The coronavirus pandemic is having an impact on wage inequality in the Czech Republic, with the gender gap expected to widen. It is already one of the largest gaps in Europe.
The gap in average wages between men and women was slowly closing, and would have been been cut in half by 2050, if the trend from before the pandemic continued.
“The COVID-19 pandemic is likely to increase women’s inequality in the labor market, as the crisis is the sectors most affected by women — culinary arts, hospitality, and civic services,” Lenka Vokáčová, recruitment specialist at ManpowerGroup, told new server Aktualne.cz.
Currently, due to the shift to online working and automation, there is demand for people with technical education, where men are predominantly represented. Salaries in those fields are growing the fastest.
According to statistics released by the EU statistical arm Eurostat in early March 2020, based on data from 2018, the gender gap in was the third-worst in the EU-27, with women earning 20.1% less than men based on the average gross hourly earnings. Figures from the Czech Statistical Office (ČSÚ) show a similar long-term trend.
The gender gap according to Eurostat was highest for women between the ages of 35 to 44, at 25.0%, and lowest for people under 25 years of age, at 10.4%. “The gender pay gap is generally much lower for new labor market entrants and tends to widen with age. … The gender pay gap might increase with age as a result of the career interruptions women experience during their working life,” Eurostat said.
The EU average was 14.8%, with Estonia worst at 22.7% and Romania the best at 3.0%.
Andrea Palánová, human resources management consultant at PricewaterhouseCoopers, told Aktualne.cz. that the current crisis is likely to make wage equality less of an important issue to employers, and that people who have kept their jobs are unlikely to rock the boat by demanding raises. Instead, employees will see job security as the key issue.
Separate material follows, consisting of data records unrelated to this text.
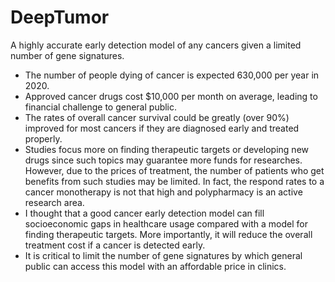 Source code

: # DeepTumor
A highly accurate early detection model of any cancers given a limited number of gene signatures.

* The number of people dying of cancer is expected 630,000 per year in 2020.
* Approved cancer drugs cost $10,000 per month on average, leading to financial challenge to general public.
* The rates of overall cancer survival could be greatly (over 90%) improved for most cancers if they are diagnosed early and treated properly.
* Studies focus more on finding therapeutic targets or developing new drugs since such topics may guarantee more funds for researches. However, due to the prices of treatment, the number of patients who get benefits from such studies may be limited. In fact, the respond rates to a cancer monotherapy is not that high and polypharmacy is an active research area.
* I thought that a good cancer early detection model can fill socioeconomic gaps in healthcare usage compared with a model for finding therapeutic targets. More importantly, it will reduce the overall treatment cost if a cancer is detected early.
* It is critical to limit the number of gene signatures by which general public can access this model with an affordable price in clinics.
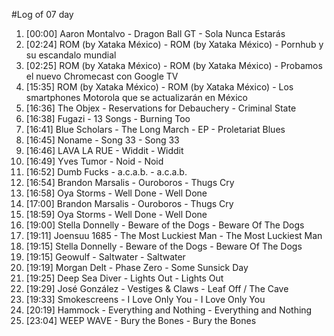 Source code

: #Log of 07 day

1. [00:00] Aaron Montalvo - Dragon Ball GT - Sola Nunca Estarás
1. [02:24] ROM (by Xataka México) - ROM (by Xataka México) - Pornhub y su escandalo mundial
1. [02:25] ROM (by Xataka México) - ROM (by Xataka México) - Probamos el nuevo Chromecast con Google TV
1. [15:35] ROM (by Xataka México) - ROM (by Xataka México) - Los smartphones Motorola que se actualizarán en México
1. [16:36] The Objex - Reservations for Debauchery - Criminal State
1. [16:38] Fugazi - 13 Songs - Burning Too
1. [16:41] Blue Scholars - The Long March - EP - Proletariat Blues
1. [16:45] Noname - Song 33 - Song 33
1. [16:46] LAVA LA RUE - Widdit - Widdit
1. [16:49] Yves Tumor - Noid - Noid
1. [16:52] Dumb Fucks - a.c.a.b. - a.c.a.b.
1. [16:54] Brandon Marsalis - Ouroboros - Thugs Cry
1. [16:58] Oya Storms - Well Done - Well Done
1. [17:00] Brandon Marsalis - Ouroboros - Thugs Cry
1. [18:59] Oya Storms - Well Done - Well Done
1. [19:00] Stella Donnelly - Beware of the Dogs - Beware Of The Dogs
1. [19:11] Joensuu 1685 - The Most Luckiest Man - The Most Luckiest Man
1. [19:15] Stella Donnelly - Beware of the Dogs - Beware Of The Dogs
1. [19:15] Geowulf - Saltwater - Saltwater
1. [19:19] Morgan Delt - Phase Zero - Some Sunsick Day
1. [19:25] Deep Sea Diver - Lights Out - Lights Out
1. [19:29] José González - Vestiges & Claws - Leaf Off / The Cave
1. [19:33] Smokescreens - I Love Only You - I Love Only You
1. [20:19] Hammock - Everything and Nothing - Everything and Nothing
1. [23:04] WEEP WAVE - Bury the Bones - Bury the Bones
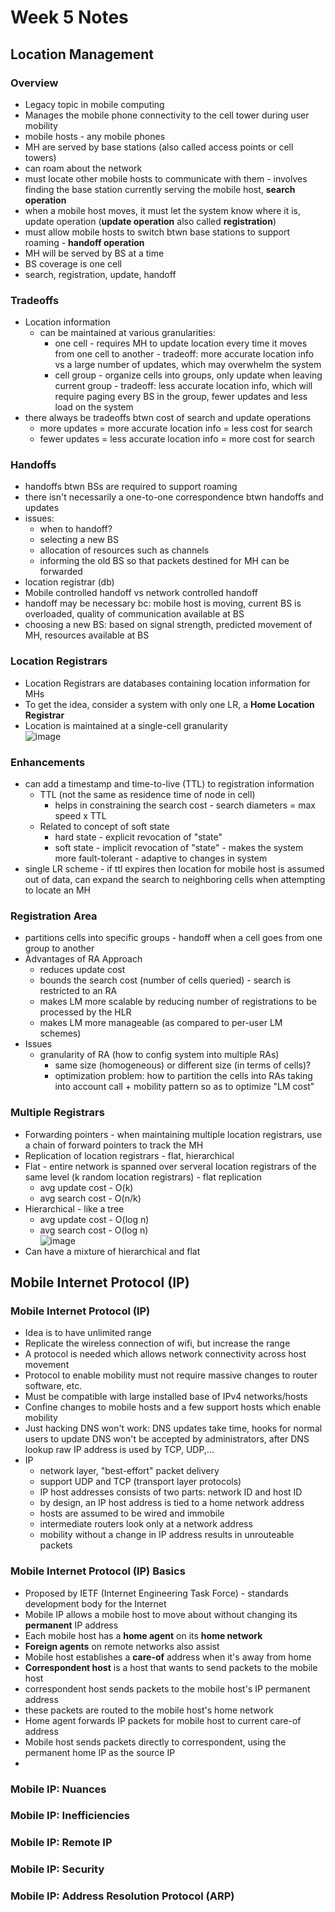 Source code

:# Week 5 Notes

## Location Management
### Overview
* Legacy topic in mobile computing
* Manages the mobile phone connectivity to the cell tower during user mobility
* mobile hosts - any mobile phones
* MH are served by base stations (also called access points or cell towers)
* can roam about the network
* must locate other mobile hosts to communicate with them - involves finding the base station currently serving the mobile host, **search operation**
* when a mobile host moves, it must let the system know where it is, update operation (**update operation** also called **registration**)
* must allow mobile hosts to switch btwn base stations to support roaming - **handoff operation**
* MH will be served by BS at a time
* BS coverage is one cell
* search, registration, update, handoff 
### Tradeoffs
* Location information
   * can be maintained at various granularities:
     * one cell - requires MH to update location every time it moves from one cell to another - tradeoff: more accurate location info vs a large number of updates, which may overwhelm the system
     * cell group - organize cells into groups, only update when leaving current group - tradeoff: less accurate location info, which will require paging every BS in the group, fewer updates and less load on the system
* there always be tradeoffs btwn cost of search and update operations
   * more updates = more accurate location info = less cost for search
   * fewer updates  = less accurate location info = more cost for search
### Handoffs
* handoffs btwn BSs are required to support roaming
* there isn't necessarily a one-to-one correspondence btwn handoffs and updates
* issues:
   * when to handoff?
   * selecting a new BS
   * allocation of resources such as channels
   * informing the old BS so that packets destined for MH can be forwarded
* location registrar (db) 
* Mobile controlled handoff vs network controlled handoff
* handoff may be necessary bc: mobile host is moving, current BS is overloaded, quality of communication available at BS
* choosing a new BS: based on signal strength, predicted movement of MH, resources available at BS
### Location Registrars
* Location Registrars are databases containing location information for MHs
* To get the idea, consider a system with only one LR, a **Home Location Registrar**
* Location is maintained at a single-cell granularity <br> 
![image](https://user-images.githubusercontent.com/17733481/156081169-d61834ae-9e76-4da5-8fb3-63a75f72ceab.png)
### Enhancements
* can add a timestamp and time-to-live (TTL) to registration information
   * TTL (not the same as residence time of node in cell)
     * helps in constraining the search cost - search diameters = max speed x TTL
   * Related to concept of soft state
     * hard state - explicit revocation of "state"
     * soft state - implicit revocation of "state" - makes the system more fault-tolerant - adaptive to changes in system
* single LR scheme - if ttl expires then location for mobile host is assumed out of data, can expand the search to neighboring cells when attempting to locate an MH  
### Registration Area
* partitions cells into specific groups - handoff when a cell goes from one group to another
* Advantages of RA Approach
   * reduces update cost
   * bounds the search cost (number of cells queried) - search is restricted to an RA
   * makes LM more scalable by reducing number of registrations to be processed by the HLR
   * makes LM more manageable (as compared to per-user LM schemes)
* Issues
   * granularity of RA (how to config system into multiple RAs)
     * same size (homogeneous) or different size (in terms of cells)?
     * optimization problem: how to partition the cells into RAs taking into account call + mobility pattern so as to optimize "LM cost"
### Multiple Registrars
* Forwarding pointers - when maintaining multiple location registrars, use a chain of forward pointers to track the MH
* Replication of location registrars - flat, hierarchical
* Flat - entire network is spanned over serveral location registrars of the same level (k random location registrars) - flat replication
    * avg update cost - O(k)
    * avg search cost - O(n/k)  
* Hierarchical - like a tree  
   * avg update cost - O(log n) 
   * avg search cost - O(log n) <br> ![image](https://user-images.githubusercontent.com/17733481/156268526-8fbc4ec0-3325-4cfe-a195-f34ea363c1d5.png)
* Can have a mixture of hierarchical and flat 

## Mobile Internet Protocol (IP)
### Mobile Internet Protocol (IP)
* Idea is to have unlimited range
* Replicate the wireless connection of wifi, but increase the range
* A protocol is needed which allows network connectivity across host movement
* Protocol to enable mobility must not require massive changes to router software, etc.
* Must be compatible with large installed base of IPv4 networks/hosts
* Confine changes to mobile hosts and a few support hosts which enable mobility
* Just hacking DNS won't work: DNS updates take time, hooks for normal users to update DNS won't be accepted by administrators, after DNS lookup raw IP address is used by TCP, UDP,...
* IP
   * network layer, "best-effort" packet delivery
   * support UDP and TCP (transport layer protocols)
   * IP host addresses consists of two parts: network ID and host ID
   * by design, an IP host address is tied to a home network address
   * hosts are assumed to be wired and immobile
   * intermediate routers look only at a network address
   * mobility without a change in IP address results in unrouteable packets
### Mobile Internet Protocol (IP) Basics
* Proposed by IETF (Internet Engineering Task Force) - standards development body for the Internet
* Mobile IP allows a mobile host to move about without changing its **permanent** IP address
* Each mobile host has a **home agent** on its **home network**
* **Foreign agents** on remote networks also assist
* Mobile host establishes a **care-of** address when it's away from home
* **Correspondent host** is a host that wants to send packets to the mobile host
* correspondent host sends packets to the mobile host's IP permanent address
* these packets are routed to the mobile host's home network
* Home agent forwards IP packets for mobile host to current care-of address
* Mobile host sends packets directly to correspondent, using the permanent home IP as the source IP
* 

### Mobile IP: Nuances
### Mobile IP: Inefficiencies
### Mobile IP: Remote IP
### Mobile IP: Security
### Mobile IP: Address Resolution Protocol (ARP)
Demand for people has increased in healthcare, care services, and grocery stores, all fields where women are highly represented. Incomes in these areas are below-average, and expected to stay that way. As women fill these low-pay positions, while men fill the high-pay IT and technical jobs, it will serve to widen the gender pay gap.
Single women are also more likely to work in unstable positions, without a monthly contract that specifies a fixed number of hours. These people lost their income significantly more often during the pandemic, as it is easier for employers to cut them off, according to labor experts.
Economist Kamila Fialová, who recently won the Czech Academy of Sciences’ Otto Wichterle Award, in July said that women would be more heavily impacted by the coronavirus pandemic, as they often work in jobs with nonstandard contracts that don’t provide employment protection. Lower income people also lack economic reserves and can find themselves in financial trouble faster than people with higher incomes.
In June, the European Committee of Social Rights (ECSR) in a report said the Czech Republic has violated the European Social Charter by not securing transparency in the remuneration of men and women and their balanced representation in firms’ management.
The European Institute for Gender Equality (EIGE) in 2019 put the Czech Republic in 21st place out of 28 then-EU members in its the Gender Equality Index, saying that little progress has been made since 2005, though it did show gains in employment.
In the long run, the lower incomes for women have a negative impact on their pensions. Last year, the Business for Society platform pointed out that the difference between the average old-age pensions for women are 18% lower than for men.